Les profs sont des fonctionnaires. Oui ou non ?
Voici donc l’idée reçue que j’avais : les profs sont des fonctionnaires. Eh bien c’est faux.
Pas tous-tes. Beaucoup sont en contrat à durée limitée, d’autres en contrat définitif, ceux et celles de l’enseignement privé sous contrat….. un peu…dingue tout ça ?
Mais c’est logique.
Depuis le temps qu’on promet de réduire le nombre de fonctionnaires, éventuellement par le non-remplacement d’un fonctionnaire sur deux qui part à la retraite, par départ anticipé et autres « plan de départs volontaires ».
Eh bien, il y a moins de prof fonctionnaire.
Mais y a-t-il moins d’élèves ?
Non
C’est bête, je n’y avais jamais pensé.
Qui va devant les classes des fonctionnaires qui ne sont pas remplacés ?
Les contractuels.
Que fait-on ?
Alors on pourrait se dire qu’il faudrait faire autrement : former les enseignants – en formation initiale et continue - puis les valider via concours, inspection ou acquis de l’expérience. C’est d’ailleurs la voie la plus célèbre pour être prof et celle que souhaite les élèves, les parents et les enseignants. Il s’agit en fait de l’accès classique au statut de la fonction publique d’État.
C’est ce statut que défendent les enseignants en lutte dès ce mardi 6 février 2018, contre l’attaque du gouvernement visant à remplacer les fonctionnaires par des contractuels.3
Dans leurs revendications, ils ajoutent toutes les passerelles qui permettront aux contractuels de trouver facilement la voie vers le statut de la fonction publique : visite de validation de tous les contractuels en vue de leur titularisation et accès à une formation continue.
Et si on voyait plus loin….
Les fonctionnaires défendant leurs statuts se battent pour l’ensemble des salariés. En effet, le statut (qui lie le salaire à la personne) est une émancipation de l’emploi (qui lie le salaire au poste de travail).

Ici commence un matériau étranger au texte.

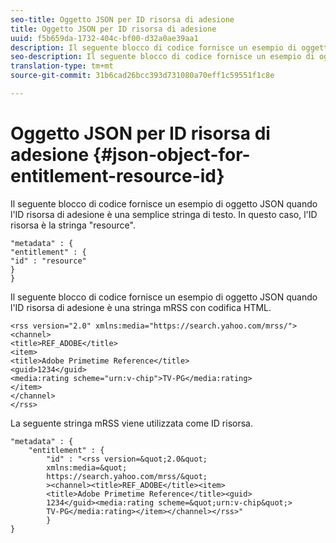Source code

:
 ```yaml
---
seo-title: Oggetto JSON per ID risorsa di adesione
title: Oggetto JSON per ID risorsa di adesione
uuid: f5b659da-1732-404c-bf00-d32a0ae39aa1
description: Il seguente blocco di codice fornisce un esempio di oggetto JSON quando l'ID risorsa di adesione è una semplice stringa di testo.
seo-description: Il seguente blocco di codice fornisce un esempio di oggetto JSON quando l'ID risorsa di adesione è una semplice stringa di testo.
translation-type: tm+mt
source-git-commit: 31b6cad26bcc393d731080a70eff1c59551f1c8e

---
```



# Oggetto JSON per ID risorsa di adesione {#json-object-for-entitlement-resource-id}

Il seguente blocco di codice fornisce un esempio di oggetto JSON quando l&#39;ID risorsa di adesione è una semplice stringa di testo. In questo caso, l&#39;ID risorsa è la stringa &quot;resource&quot;.

```
"metadata" : { 
"entitlement" : { 
"id" : "resource" 
} 
}
```

Il seguente blocco di codice fornisce un esempio di oggetto JSON quando l&#39;ID risorsa di adesione è una stringa mRSS con codifica HTML.

```
<rss version="2.0" xmlns:media="https://search.yahoo.com/mrss/"> 
<channel> 
<title>REF_ADOBE</title> 
<item> 
<title>Adobe Primetime Reference</title> 
<guid>1234</guid> 
<media:rating scheme="urn:v-chip">TV-PG</media:rating> 
</item> 
</channel> 
</rss>
```

La seguente stringa mRSS viene utilizzata come ID risorsa.

```
"metadata" : { 
    "entitlement" : { 
        "id" : "<rss version=&quot;2.0&quot; 
        xmlns:media=&quot; 
        https://search.yahoo.com/mrss/&quot; 
        ><channel><title>REF_ADOBE</title><item> 
        <title>Adobe Primetime Reference</title><guid> 
        1234</guid><media:rating scheme=&quot;urn:v-chip&quot;> 
        TV-PG</media:rating></item></channel></rss>" 
        } 
} 
```

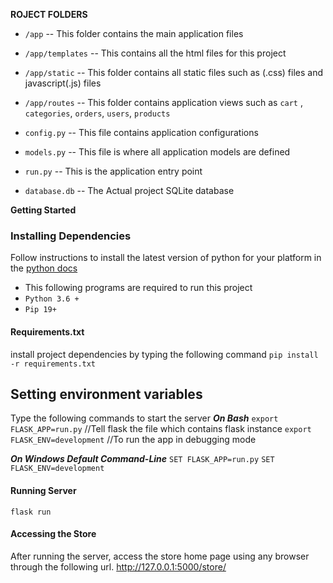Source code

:**ROJECT FOLDERS**

- `/app` 
-- This folder contains the main application files 
- `/app/templates`
-- This contains all the html files for this project
- `/app/static`
-- This folder contains all static files such as (.css) files and javascript(.js) files
- `/app/routes`
-- This folder contains application views such as `cart` , `categories`, `orders`, `users`, `products`
- `config.py`
-- This file contains application configurations
- `models.py`
-- This file is where all application models are defined

- `run.py`
-- This is the application entry point

- `database.db`
-- The Actual project SQLite database

**Getting Started**
### Installing Dependencies

Follow instructions to install the latest version of python for your platform in the [python docs](https://docs.python.org/3/using/unix.html#getting-and-installing-the-latest-version-of-python)
- This following programs are required to run this project
- ```Python 3.6 + ```
- ```Pip 19+ ```

#### Requirements.txt
install project dependencies by typing the following command
`pip install -r requirements.txt`

## Setting environment variables
Type the following commands to start the server
***On Bash***
`export FLASK_APP=run.py` //Tell flask the file which contains flask instance
`export FLASK_ENV=development` //To run the app in debugging mode

***On Windows Default Command-Line***
`SET FLASK_APP=run.py`
`SET FLASK_ENV=development`

 #### Running Server

 `flask run`

 #### Accessing the Store
 After running the server, access the store home page using any browser
 through the following url.
 http://127.0.0.1:5000/store/



 
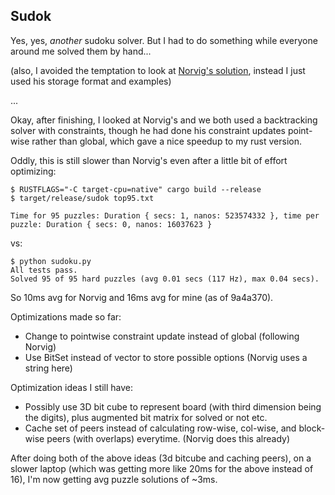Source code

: ## Sudok
Yes, yes, _another_ sudoku solver. But I had to do something while everyone around me solved them by hand...

(also, I avoided the temptation to look at [Norvig's solution](http://norvig.com/sudoku.html), instead I just used his storage format and examples)

...

Okay, after finishing, I looked at Norvig's and we both used a backtracking solver with constraints, though he had done his constraint updates point-wise rather than global, which gave a nice speedup to my rust version.

Oddly, this is still slower than Norvig's even after a little bit of effort optimizing:
```
$ RUSTFLAGS="-C target-cpu=native" cargo build --release
$ target/release/sudok top95.txt

Time for 95 puzzles: Duration { secs: 1, nanos: 523574332 }, time per puzzle: Duration { secs: 0, nanos: 16037623 }
```
vs:
```
$ python sudoku.py
All tests pass.
Solved 95 of 95 hard puzzles (avg 0.01 secs (117 Hz), max 0.04 secs).
```

So 10ms avg for Norvig and 16ms avg for mine (as of 9a4a370).

Optimizations made so far:
- Change to pointwise constraint update instead of global (following Norvig)
- Use BitSet instead of vector to store possible options (Norvig uses a string here)

Optimization ideas I still have:
- Possibly use 3D bit cube to represent board (with third dimension being the digits), plus augmented bit matrix for solved or not etc.
- Cache set of peers instead of calculating row-wise, col-wise, and block-wise peers (with overlaps) everytime. (Norvig does this already)

After doing both of the above ideas (3d bitcube and caching peers), on a slower laptop (which was getting more like 20ms for the above instead of 16), I'm now getting avg puzzle solutions of ~3ms.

Cette sécurité économique doit être étendue bien sûr aux contractuels déjà en poste mais aussi à l’ensemble des salariés et travailleurs et travailleuses indépendant-es4, ainsi qu’aux étudiant-es5.
L’attaque gouvernementale visant à réduire le nombre des salariés protégés par des statuts n’est donc pas une volonté de casser des privilèges, auxquels les fonctionnaires tiendraient par corporatisme.
Il convient en effet d’élargir la focale à l’ensemble du salariat pour mieux saisir l’enjeu : les salariés doivent-ils aller vers davantage de sécurité économique et de maîtrise de leur travail ?
A cette question le patronat et son gouvernement continuent à répondre non.
Les salarié-es qui se mobilisent depuis l’appel à la grève du 6 février répondent oui.

1. Guide de l’enseignant-e en délégation auxiliaire, en suppléance.
http://www.sundep-toulouse.org/spip.php?article371

2. La profession de foi bretonne qui revendique comme au national : public/privé, même métier, même statut !
http://www.sundep-bretagne.org/spip.php?article5

3. En grève le 6 février, article du SUNDEP http://www.sundep.org/spip.php?page=article&id_article=1686

4. Voir à ce sujet les travaux du Réseau Salariat. On trouvera une excellente vulgarisation du propos dans la vidéo réalisée par Usul : https://www.youtube.com/watch?v=uhg0SUYOXjw

5. Voir à ce sujet : Aurélien Casta : Un salaire étudiant : Financement et démocratisation des études, La Dispute, novembre 2017.